Gran parte de mi vida social cuando era un niño se desarrolló en el Hoyo del Agua.

Así se llamaba la zona del pueblo de Tías que quedaba atrapada por debajo de la carretera Arrecife –Yaiza, a la altura del cruce de Conil. En realidad, la calle principal de esta zona era la continuación de la carretera de Conil que se convertía en camino al superar el cruce. Esta parte del pueblo estaba encajonada entre la carretera y las fincas de cultivo. En aquella época no existía la salida a la calle Libertad que hay hoy, por debajo del polideportivo. Esa zona eran fincas de gruesas paredes y pronunciados desniveles orográficos de los que se escapaba caminando por una vereda tan bien trillada como estrecha.
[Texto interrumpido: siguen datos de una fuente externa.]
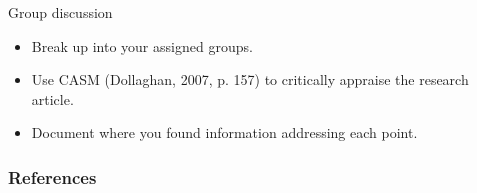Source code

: \documentclass{beamer}
\begin{document}
% 
\begin{frame}{Group discussion}
	\begin{itemize}
	\item Break up into your assigned groups.
	\item Use CASM (Dollaghan, 2007, p. 157) to critically appraise the research article.
	\item Document \alert{where} you found information addressing each point.
	\end{itemize}
\end{frame}

%
\begin{frame}%
	\frametitle{References}
	
	\small
\end{frame}
\end{document}
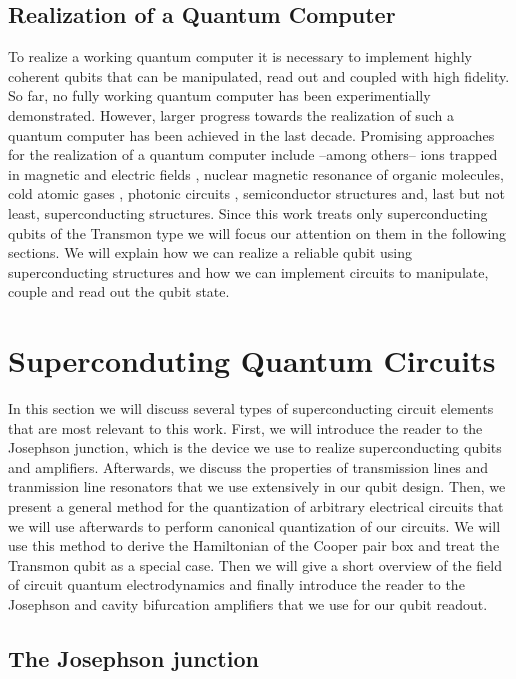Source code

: \subsection{Realization of a Quantum Computer}

To realize a working quantum computer it is necessary to implement highly coherent qubits that can be manipulated, read out and coupled with high fidelity. So far, no fully working quantum computer has been experimentially demonstrated. However, larger progress towards the realization of such a quantum computer has been achieved in the last decade. Promising approaches for the realization of a quantum computer include --among others-- ions trapped in magnetic and electric fields \citep{}, nuclear magnetic resonance of organic molecules, cold atomic gases \citep{}, photonic circuits \citep{}, semiconductor structures \citep{} and, last but not least, superconducting structures. Since this work treats only superconducting qubits of the Transmon type we will focus our attention on them in the following sections. We will explain how we can realize a reliable qubit using superconducting structures and how we can implement circuits to manipulate, couple and read out the qubit state.

\section{Superconduting Quantum Circuits}

In this section we will discuss several types of superconducting circuit elements that are most relevant to this work. First, we will introduce the reader to the Josephson junction, which is the device we use to realize superconducting qubits and amplifiers. Afterwards, we discuss the properties of transmission lines and tranmission line resonators that we use extensively in our qubit design. Then, we present a general method for the quantization of arbitrary electrical circuits that we will use afterwards to perform canonical quantization of our circuits. We will use this method to derive the Hamiltonian of the Cooper pair box and treat the Transmon qubit as a special case. Then we will give a short overview of the field of circuit quantum electrodynamics and finally introduce the reader to the Josephson and cavity bifurcation amplifiers that we use for our qubit readout.

\subsection{The Josephson junction}

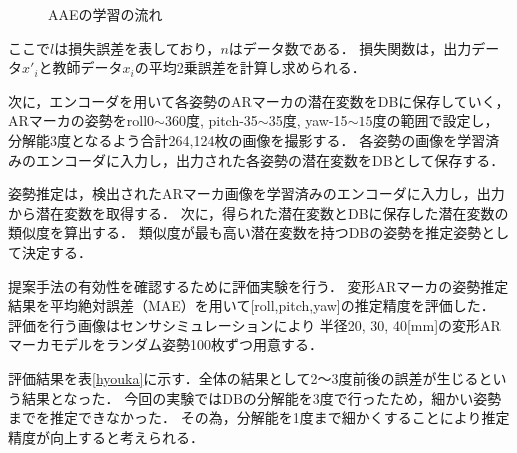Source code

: \documentclass{jsarticle}
\begin{document}
\begin{figure}[ht]
\vspace{0zh}
\setlength{\epsfxsize}{7.5cm}
\centerline{}
\vspace{0zh}
\caption{AAEの学習の流れ}
\label{BB}
\vspace{-3zh}
\end{figure}

ここで$l$は損失誤差を表しており，$n$はデータ数である．
損失関数は，出力データ$x'_i$と教師データ$x_i$の平均2乗誤差を計算し求められる．

次に，エンコーダを用いて各姿勢のARマーカの潜在変数をDBに保存していく，
ARマーカの姿勢をroll0$\sim$360度, pitch-35$\sim$35度, yaw-15$\sim15$度の範囲で設定し，
分解能3度となるよう合計264,124枚の画像を撮影する．
各姿勢の画像を学習済みのエンコーダに入力し，出力された各姿勢の潜在変数をDBとして保存する．

姿勢推定は，検出されたARマーカ画像を学習済みのエンコーダに入力し，出力から潜在変数を取得する．
次に，得られた潜在変数とDBに保存した潜在変数の類似度を算出する．
類似度が最も高い潜在変数を持つDBの姿勢を推定姿勢として決定する．








提案手法の有効性を確認するために評価実験を行う．
変形ARマーカの姿勢推定結果を平均絶対誤差（MAE）を用いて[roll,pitch,yaw]の推定精度を評価した．
評価を行う画像はセンサシミュレーションにより	
半径20, 30, 40[mm]の変形ARマーカモデルをランダム姿勢100枚ずつ用意する．

評価結果を表\ref{hyouka}に示す．全体の結果として2～3度前後の誤差が生じるという結果となった．
今回の実験ではDBの分解能を3度で行ったため，細かい姿勢までを推定できなかった．
その為，分解能を1度まで細かくすることにより推定精度が向上すると考えられる．
\end{document}
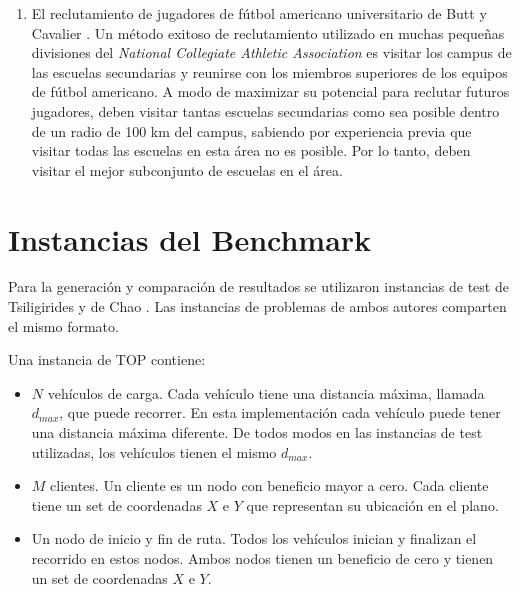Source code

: \begin{enumerate}[i]
\item

El reclutamiento de jugadores de fútbol americano universitario de Butt y Cavalier \cite{ButtCavalier}. Un método exitoso de reclutamiento utilizado en muchas pequeñas divisiones del \textit{National Collegiate Athletic Association} es visitar los campus de las escuelas secundarias y reunirse con los miembros superiores de los equipos de fútbol americano. A modo de maximizar su potencial para reclutar futuros jugadores, deben visitar tantas escuelas secundarias como sea posible dentro de un radio de 100 km del campus, sabiendo por experiencia previa que visitar todas las escuelas en esta área no es posible. Por lo tanto, deben visitar el mejor subconjunto de escuelas en el área.

\end{enumerate}

\section{Instancias del Benchmark}

Para la generación y comparación de resultados se utilizaron instancias de test de Tsiligirides y de Chao \cite{IntancesChaoTsiligirides}. Las instancias de problemas de ambos autores comparten el mismo formato. 

\bigskip

\begin{minipage}{\textwidth}
Una instancia de TOP contiene:

\begin{itemize}
  \item $N$ vehículos de carga. Cada vehículo tiene una distancia máxima, llamada $d_{max}$, que puede recorrer. En esta implementación cada vehículo puede tener una distancia máxima diferente. De todos modos en las instancias de test utilizadas, los vehículos tienen el mismo $d_{max}$.
  \item $M$ clientes. Un cliente es un nodo con beneficio mayor a cero. Cada cliente tiene un set de coordenadas $X$ e $Y$ que representan su ubicación en el plano.
  \item Un nodo de inicio y fin de ruta. Todos los vehículos inician y finalizan el recorrido en estos nodos. Ambos nodos tienen un beneficio de cero y tienen un set de coordenadas $X$ e $Y$.
\end{itemize}
\end{minipage}

\bigskip

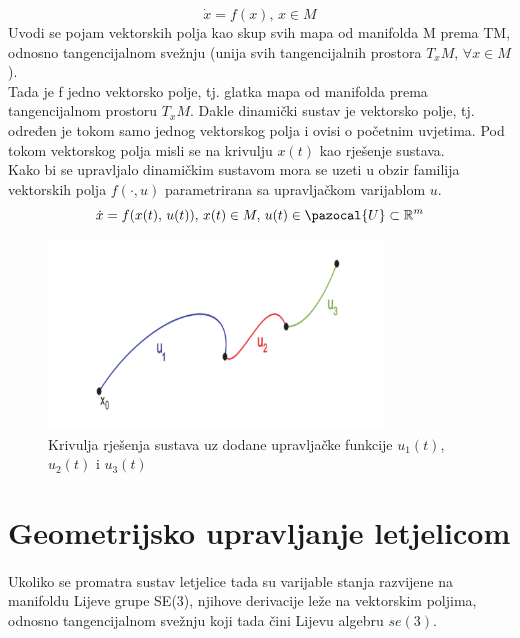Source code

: \documentclass[times, utf8, diplomski]{fer}
\newcommand{\Ua}{\pazocal{U}}
\begin{document}
	\begin{equation}
		\dot{x}=f(x), \, x \in M
	\end{equation}
	Uvodi se pojam vektorskih polja kao skup svih mapa od manifolda M prema TM, odnosno tangencijalnom svežnju (unija svih tangencijalnih prostora $T_xM ,\, \forall x\in M$). \\
	Tada je f jedno vektorsko polje, tj. glatka mapa od manifolda prema tangencijalnom prostoru $T_xM$. Dakle dinamički sustav je vektorsko polje, tj. određen je tokom samo jednog vektorskog polja i ovisi o početnim uvjetima. Pod tokom vektorskog polja misli se na krivulju $x(t)$ kao rješenje sustava. \\
	Kako bi se upravljalo dinamičkim sustavom mora se uzeti u obzir familija vektorskih polja $f(\cdot, u)$ parametrirana sa upravljačkom varijablom $u$. \\
	\begin{equation}
		\dot{x} = f(x(t),\, u(t)), \, x(t)\in M, \, u(t)\in \Ua \subset \mathbb{R}^m
	\end{equation}
	\begin{figure}[h!]
		\includegraphics[width=\textwidth, height=5cm]{krivulja.png}
		\caption{Krivulja rješenja sustava uz dodane upravljačke funkcije $u_1(t)$, $u_2(t)$ i $u_3(t)$}
	\end{figure}
	
	\newpage
	\clearpage
	
	\section{Geometrijsko upravljanje letjelicom}
	\paragraph{}Ukoliko se promatra sustav letjelice tada su varijable stanja razvijene na manifoldu Lijeve grupe SE(3), njihove derivacije leže na vektorskim poljima, odnosno tangencijalnom svežnju koji tada čini Lijevu algebru $se(3)$.
	
\end{document}
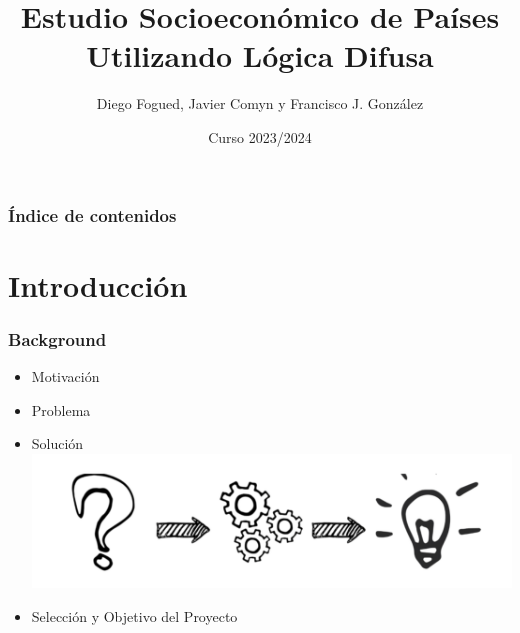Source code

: \documentclass{beamer}
\title{Estudio Socioeconómico de Países\\ Utilizando Lógica Difusa}
\author{Diego Fogued, Javier Comyn y Francisco J. González}
\institute{Universidad Politécnica de Madrid}
\date{Curso 2023/2024}
\newcommand{\slideauthor}[1]{\gdef\insertslideauthor{#1}}
\newcommand{\insertslideauthor}{}
\begin{document}
\frame{\titlepage}

\begin{frame}
\frametitle{Índice de contenidos}
\tableofcontents
\end{frame}

\section{Introducción}
\begin{frame}
\frametitle{Background}
\slideauthor{Diego Fogued}
\begin{itemize}
    \item Motivación
    \vspace{0.45cm} 
    \item Problema
    \item Solución \hfill \includegraphics[width=0.3\linewidth]{Images/image-Photoroom.png}
    \vspace{0.45cm} 
    \item Selección y Objetivo del Proyecto
\end{itemize}

\end{frame}
\end{document}
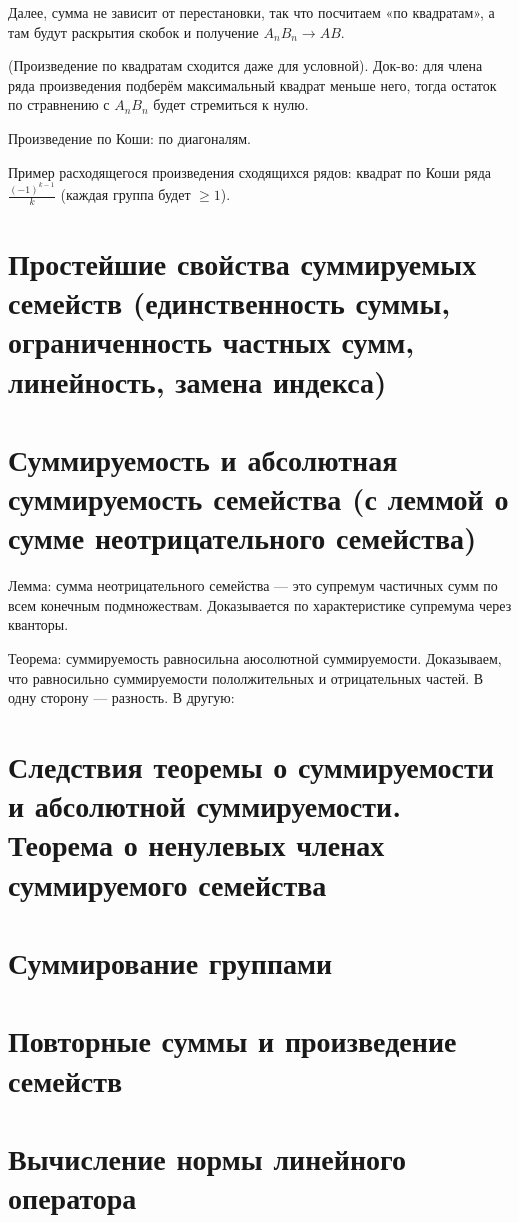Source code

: \documentclass[12pt, a4paper]{article}
\begin{document}
    Далее, сумма не зависит от перестановки, так что посчитаем «по квадратам», а там будут раскрытия скобок и получение $A_n B_n → AB$.

    \splitdoc
    (Произведение по квадратам сходится даже для условной). Док-во: для члена ряда произведения подберём максимальный квадрат меньше него,
    тогда остаток по стравнению с $A_n B_n$ будет стремиться к нулю.

    Произведение по Коши: по диагоналям.

    Пример расходящегося произведения сходящихся рядов: квадрат по Коши ряда $\frac{(-1)^{k - 1}}{k}$ (каждая группа будет $\geqslant 1$).



\section{Простейшие свойства суммируемых семейств (единственность суммы, ограниченность частных сумм, линейность, замена индекса)}

    

\section{Суммируемость и абсолютная суммируемость семейства (с леммой о сумме неотрицательного семейства)}

    Лемма: сумма неотрицательного семейства — это супремум частичных сумм по всем конечным подмножествам. 
    Доказывается по характеристике супремума через кванторы.

    Теорема: суммируемость равносильна аюсолютной суммируемости. 
    Доказываем, что равносильно суммируемости пололжительных и отрицательных частей. В одну сторону — разность. В другую: 


\section{Следствия теоремы о суммируемости и абсолютной суммируемости. Теорема о ненулевых членах суммируемого семейства}
\section{Суммирование группами}
\section{Повторные суммы и произведение семейств}

\section{Вычисление нормы линейного оператора}
\end{document}
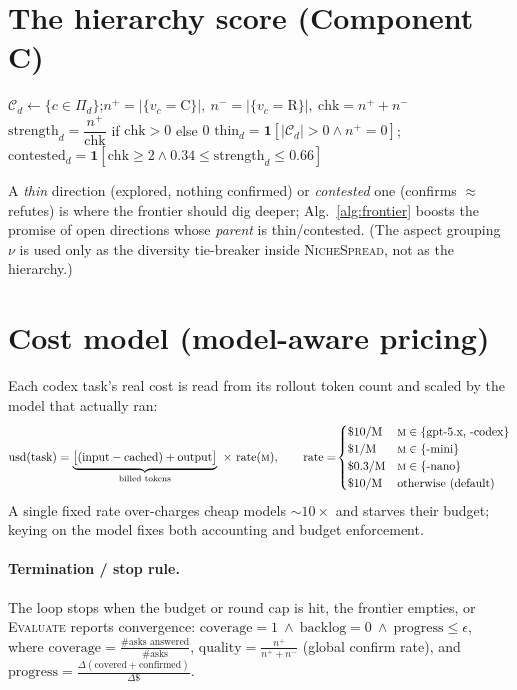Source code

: \documentclass[11pt]{article}
\newcommand{\Dirs}{\mathcal{D}}
\newcommand{\niche}{\nu}
\newcommand{\indic}[1]{\mathbf{1}\!\left[#1\right]}
\begin{document}
\section{The hierarchy score (Component C)}

\begin{algorithm}[H]
\caption{\textsc{DirectionScores} — the two-level belief hierarchy (direction $\to$ its claims)}\label{alg:dirscore}
\begin{algorithmic}[1]
\ForAll{$d\in\Dirs$}
   \State $\mathcal{C}_d\gets\{c\in\Pi_d\}$;\quad $n^{+}\!=\!|\{v_c{=}\mathrm{C}\}|,\ n^{-}\!=\!|\{v_c{=}\mathrm{R}\}|,\ \mathrm{chk}=n^{+}+n^{-}$
   \State $\mathrm{strength}_d=\dfrac{n^{+}}{\mathrm{chk}}$ if $\mathrm{chk}>0$ else $0$
   \State $\mathrm{thin}_d=\indic{|\mathcal{C}_d|>0\wedge n^{+}{=}0}$;\quad $\mathrm{contested}_d=\indic{\mathrm{chk}\ge2\wedge 0.34\le\mathrm{strength}_d\le0.66}$
\EndFor
\end{algorithmic}
\end{algorithm}

\noindent A \emph{thin} direction (explored, nothing confirmed) or \emph{contested} one (confirms
$\approx$ refutes) is where the frontier should dig deeper; Alg.~\ref{alg:frontier} boosts the promise of
open directions whose \emph{parent} is thin/contested. (The aspect grouping $\niche$ is used only as the
diversity tie-breaker inside \textsc{NicheSpread}, not as the hierarchy.)

\section{Cost model (model-aware pricing)}

Each codex task's real cost is read from its rollout token count and scaled by the model that actually ran:
\[
\mathrm{usd}(\text{task})=\underbrace{\big[(\text{input}-\text{cached})+\text{output}\big]}_{\text{billed tokens}}\ \times\ \mathrm{rate}(\textsc{m}),
\qquad
\mathrm{rate}=\!\begin{cases}
\$10/\mathrm{M} & \textsc{m}\in\{\text{gpt-5.x, -codex}\}\\
\$1/\mathrm{M} & \textsc{m}\in\{\text{-mini}\}\\
\$0.3/\mathrm{M} & \textsc{m}\in\{\text{-nano}\}\\
\$10/\mathrm{M} & \text{otherwise (default)}
\end{cases}
\]
A single fixed rate over-charges cheap models $\sim\!10\times$ and starves their budget; keying on the model
fixes both accounting and budget enforcement.

\paragraph{Termination / stop rule.} The loop stops when the budget or round cap is hit, the frontier
empties, or \textsc{Evaluate} reports convergence: $\mathrm{coverage}{=}1\ \wedge\ \mathrm{backlog}{=}0\
\wedge\ \mathrm{progress}\le\epsilon$, where
$\mathrm{coverage}=\tfrac{\#\text{asks answered}}{\#\text{asks}}$,
$\mathrm{quality}=\tfrac{n^{+}}{n^{+}+n^{-}}$ (global confirm rate), and
$\mathrm{progress}=\tfrac{\Delta(\text{covered}+\text{confirmed})}{\Delta\$}$.
\end{document}
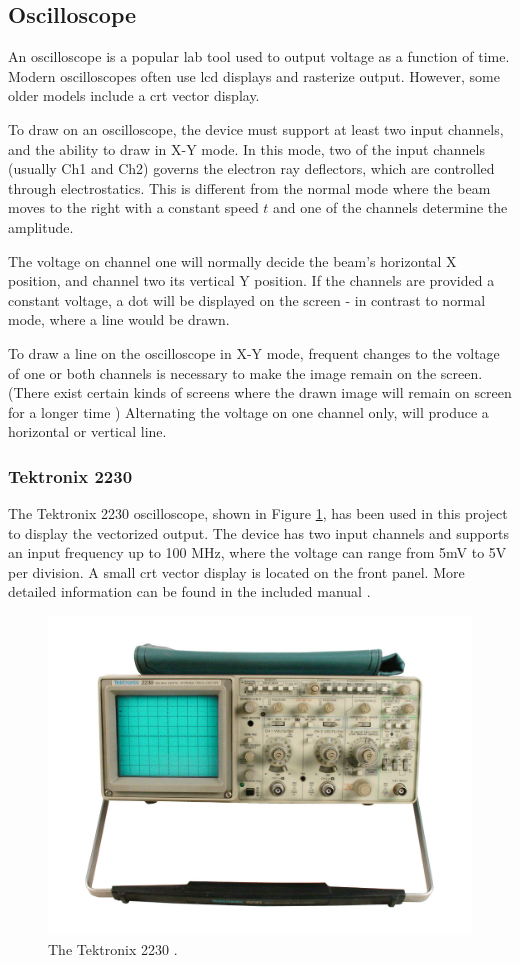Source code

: \subsection{Oscilloscope}
An oscilloscope is a popular lab tool used to output voltage as a function of time.
Modern oscilloscopes often use \gls{lcd} displays and rasterize output.
However, some older models include a \gls{crt} vector display.

To draw on an oscilloscope, the device must support at least two input channels, and the ability to draw in X-Y mode.
In this mode, two of the input channels (usually Ch1 and Ch2) governs the electron ray deflectors, which are controlled through electrostatics.
This is different from the normal mode where the beam moves to the right with a constant speed \( t \) and one of the channels determine the amplitude.

The voltage on channel one will normally decide the beam's horizontal X position, and channel two its vertical Y position.
If the channels are provided a constant voltage, a dot will be displayed on the screen - in contrast to normal mode, where a line would be drawn.

To draw a line on the oscilloscope in X-Y mode, frequent changes to the voltage of one or both channels is necessary to make the image remain on the screen.
(There exist certain kinds of screens where the drawn image will remain on screen for a longer time \cite{tektronix4010})
Alternating the voltage on one channel only, will produce a horizontal or vertical line.

\subsubsection{Tektronix 2230}
The Tektronix 2230 oscilloscope, shown in Figure \ref{fig:oscilloscope}, has been used in this project to display the vectorized output.
The device has two input channels and supports an input frequency up to 100 MHz, where the voltage can range from 5mV to 5V per division.
A small \gls{crt} vector display is located on the front panel.
More detailed information can be found in the included manual \cite{tektronix2230}.

\begin{figure}[h!]
	\centering
	\includegraphics[width=0.7\linewidth]{images/oscilloscope.jpg}
    \caption{The Tektronix 2230 \cite{oscilloscope}.}
    \label{fig:oscilloscope}
\end{figure}
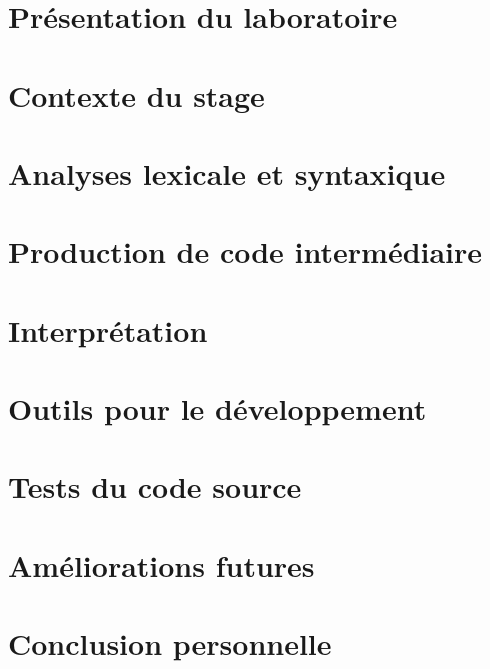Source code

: \documentclass[a4paper,12pt]{article}
\begin{document}
\section{Présentation du laboratoire}

\newpage{}

\section{Contexte du stage}

\newpage{}

\section{Analyses lexicale et syntaxique}

\newpage{}

\section{Production de code intermédiaire}

\newpage{}

\section{Interprétation}

\newpage{}

\section{Outils pour le développement}

\newpage{}

\section{Tests du code source}

\newpage{}

\section{Améliorations futures}

\newpage{}

\section*{Conclusion personnelle}

\newpage{}
\end{document}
Desde muy pequeño, me acostumbré a cruzar la carretera. Miraba para un lado, miraba para el otro, y echaba a correr viniera o no coche. Salvo que ya estuviera el vehículo por acá de casa de Nieves la de Sicilia, los que iban hacia Mácher, o por acá de casa Mota, los que iban hacia Arrecife. En ese caso, me quedaba quieto y nada más pasar el coche, echaba a correr hasta la otra orilla. Había que hacerlo tanto cuando iba al Hoyo del Agua, propiamente, como cuando iba para las fincas de mis padres, que se encontraban a unos dos kilómetros de allí, en Las Quinzuelas. Pero para llegar hasta allí, había que cruzar la carretera, caminar unos 50 metros por el camino del Hoyo del Agua y, a la altura de la primera casa, que era de piedra, estaba abandonada y situada en el margen izquierdo, salíamos de ese camino, hacia la derecha, por el camino de Hoya Limpia, que pasaba por delante de las dos únicas casas que quedaban contenidas entre la carretera y este camino, las de la familia Umpiérrez Rodríguez y la de Rafael Rodríguez Mota, que eran familia entre ellos.

 

Las hogueras de San Juan y San Pedro

Por debajo de ese camino, haciendo esquina con el del Hoyo del Agua, había una finca inmensa, de paredes de piedra gordas, que tenía en el centro un paredón hueco, a modo de corral, dónde hacíamos las hogueras de San Juan y San Pedro. Eso lo lideraban los Fernández y los Fontes. Los Fernández Batista, los hijos de Carlos y Antonia, el que era de mi edad, Emilio, y sobre todo, Juan, que era unos años mayor que nosotros y muy atrevido. Allí, cuando oscurecía, tanto la víspera de San Juan como la de San Pedro, amontonábamos toda la basura que podíamos, incluida alguna rueda de camión, y hacíamos una espectacular hoguera que nos dejaba oliendo a fuego casi todo el verano. Al lado, hacíamos un pequeño fuego, entre unas piedras y, sobre las brasas, poníamos piñas de millo y papas. Allí nos encontrábamos casi todos los chicos de los alrededores. Además de los Fernández ya citados y los Fontes, Juan José, Domingo y Santos, también aparecían los Umpiérrez, Antonio y Maximino y no sé si Perico venía también o era muy pequeño en aquellos tiempos. Los hermanos Juan Jesús e Isidro Betancort, mis primos Ángel y Antonio también solían aparecer por allí, con su primo Pepe, que vivía al final del camino del Hoyo del Agua, casi ya en los topes, cerca de la peculiar pareja formada por Pepe y Caridad Robayna, por debajo de la casa de Martin Fajardo, el hombre más serio y recio que he conocido en mi vida, y de Cándido. Desde el fin del Hoyo del Agua, venía Pepe a la hoguera, pasando primero por la Casa de los Fontes, que eran vecinos de mi tía Juana y su marido Manuel Lemes, de Andrés Pérez y Luciana Fernández y de Fefa Pérez, en la trasera del bar de Manuel Cabrera, donde estaba también la tienda de Pilar e íbamos a ver a luz mayores jugar a la bola.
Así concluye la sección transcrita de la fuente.